Después hemos celebrado la Misa del Gallo a las siete de la tarde. Para nosotros ya es un signo de paz, puesto que el año pasado, a causa de la guerra, nos habían obligado a anticiparla a las tres de la tarde.

La mañana del día de Navidad la Misa es particularmente solemne porque están previstos doce bautismos. Una verdadera excepción porque nuestra iglesia no es parroquia. Para mí, misionero por casualidad y algo autodidacta, se trata de los primeros bautismos que administro en tierra africana. Entre los bautizados están Jean de la Croix, Teresa, Edith, Joseph… El paraíso carmelita tiene de qué alegrarse.

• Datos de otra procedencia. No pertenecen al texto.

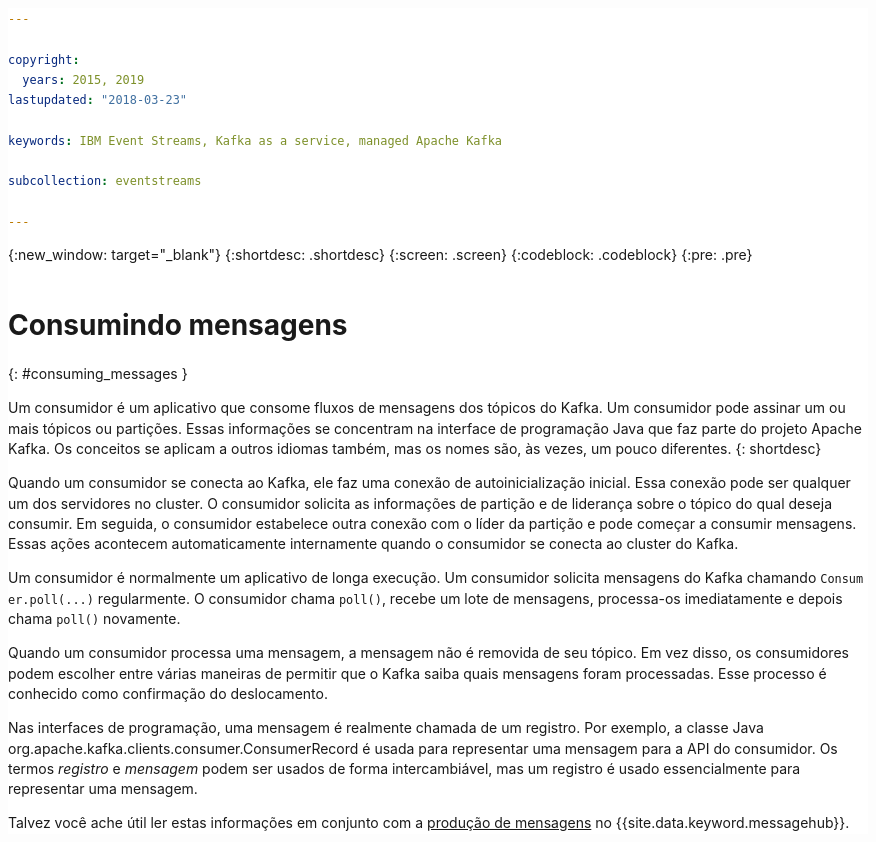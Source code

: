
 ```yaml
---

copyright:
  years: 2015, 2019
lastupdated: "2018-03-23"

keywords: IBM Event Streams, Kafka as a service, managed Apache Kafka

subcollection: eventstreams

---
```


{:new_window: target="_blank"}
{:shortdesc: .shortdesc}
{:screen: .screen}
{:codeblock: .codeblock}
{:pre: .pre}


# Consumindo mensagens
{: #consuming_messages }

Um consumidor é um aplicativo que consome fluxos de mensagens dos tópicos do Kafka. Um consumidor pode assinar um ou mais tópicos ou partições. Essas informações se concentram na interface de programação Java que faz parte do projeto Apache Kafka. Os conceitos se aplicam a outros idiomas também, mas os nomes são, às vezes, um pouco diferentes.
{: shortdesc}

Quando um consumidor se conecta ao Kafka, ele faz uma conexão de autoinicialização inicial. Essa conexão pode ser qualquer um dos servidores no cluster. O consumidor solicita as informações de partição e de liderança sobre o tópico do qual deseja consumir. Em seguida, o consumidor estabelece outra conexão com o líder da partição e pode começar a consumir mensagens. Essas ações acontecem automaticamente internamente quando o consumidor se conecta ao cluster do Kafka.

Um consumidor é normalmente um aplicativo de longa execução. Um consumidor solicita mensagens do Kafka
chamando `Consumer.poll(...)` regularmente. O consumidor chama `poll()`, recebe um lote de mensagens, processa-os imediatamente e depois chama `poll()` novamente.

Quando um consumidor processa uma mensagem, a mensagem não é removida de seu tópico. Em vez disso, os consumidores podem escolher entre várias maneiras de permitir que o Kafka saiba quais mensagens foram processadas. Esse processo é conhecido como confirmação do deslocamento.

Nas interfaces de programação, uma mensagem é realmente chamada de um registro. Por exemplo, a classe Java org.apache.kafka.clients.consumer.ConsumerRecord é usada para representar uma mensagem para a API do consumidor. Os termos _registro_ e _mensagem_ podem ser usados de forma intercambiável, mas um registro é usado essencialmente para representar uma mensagem.

Talvez você ache útil ler estas informações em conjunto com a
[produção de mensagens](/docs/services/EventStreams?topic=eventstreams-producing_messages) no
{{site.data.keyword.messagehub}}.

Los Alpini italianos en la fiesta de Navidad con los monjes y refugiados

En la Misa están presentes también los Alpini italianos guiados por el coronel Renna [los Alpini son una especialidad del arma de infantería del Ejército Italiano que en España correspondería a la Infantería de choque de montaña, ndt]. Una vez concluida la celebración extraen de los carros de combate pelotas, cuadernos y lápices de colores donados por los Alpini de Casale Monferrato, Torino y Como. Un regalo verdaderamente inesperado. ¡Qué bella esta Italia, discreta e imprevisible, inigualable por generosidad! Obviamente nuestros niños están encantados, pero también algo confundidos: hoy Papá Noel no es ni rojo ni marrón, sino ¡verde, lleva una chaleco antibalas y en la cabeza un extraño sombrero con una larga pluma negra!

Pero no penséis que todo ya ha acabado porque aquí la Navidad es algo serio. La noche nos reserva otra sorpresa. Es ya la una y media y estamos todos durmiendo cuando llaman a la puerta. Una mujer está a punto de dar a luz. Corro inmediatamente a despertar a Aristide, nuestro aspirante y válido enfermero. Después de visitarla, me dice que no conviene ir al hospital porque el parto es inminente.

Entonces los papeles se invierten: Aristide es el padre maestro y yo el novicio (y siendo sincero, un poco emocionado). En pocos instantes la sala del capítulo se transforma en sala de parto. Tenemos incluso un estetoscopio de madera para escuchar el latido del niño. Junto a la parturienta se sienta una mujer anciana, madre de ocho hijos. Mientras sus ásperas manos hacen girar un rosario consumido, ofrece valiosos consejos sobre cómo empujar, como respirar y otras cosas que no me habían explicado cuando estudiaba teología. Su tranquilidad es impresionante, como si supiera el momento exacto en el que ocurrirá el parto.

La parturienta no emite un solo grito, solo invoca y reza, como si no quisiera turbar el silencio del convento.

Llega al mundo una niña preciosa. Después de cortar el cordón umbilical, la recién nacida es colocada entre los brazos de la anciana que la seca, la viste, la acoge como si una cadena de generaciones, de sabiduría y de feminidad tuviera necesidad de mirarse y de abrazarse para continuar el ciclo de la vida. En ese momento interviene el padre. Recoge la placenta y el cordón umbilical para enterrarlos: un gesto ancestral, deseo de ulterior fecundidad. Está casi amaneciendo y dentro de poco sonará la campaña para la oración.

Aristide – ¡demos gracias a Dios por haberlo conocido unos días antes de que estallase la guerra! – bromea y sugiere que metamos a la niña en el pesebre, en el lugar de la estatua del Niño Jesús para ver la reacción de los otros hermanos. Se acuerda de que no hemos pesado a la niña. Nos trasladamos a la biblioteca, donde hay una gran balanza.

Deposito el pequeño cuerpo de la niña en el plato. ¡Qué romántica es nuestra Belén! No hay ángeles, ni pastores, ni Magos venidos de Oriente, sino libros de Platón, tratados de San Agustín y la Suma Teológica de Santo Tomás de Aquino. Después miro la balanza: 3500 gramos de vida, de esperanza y de paz.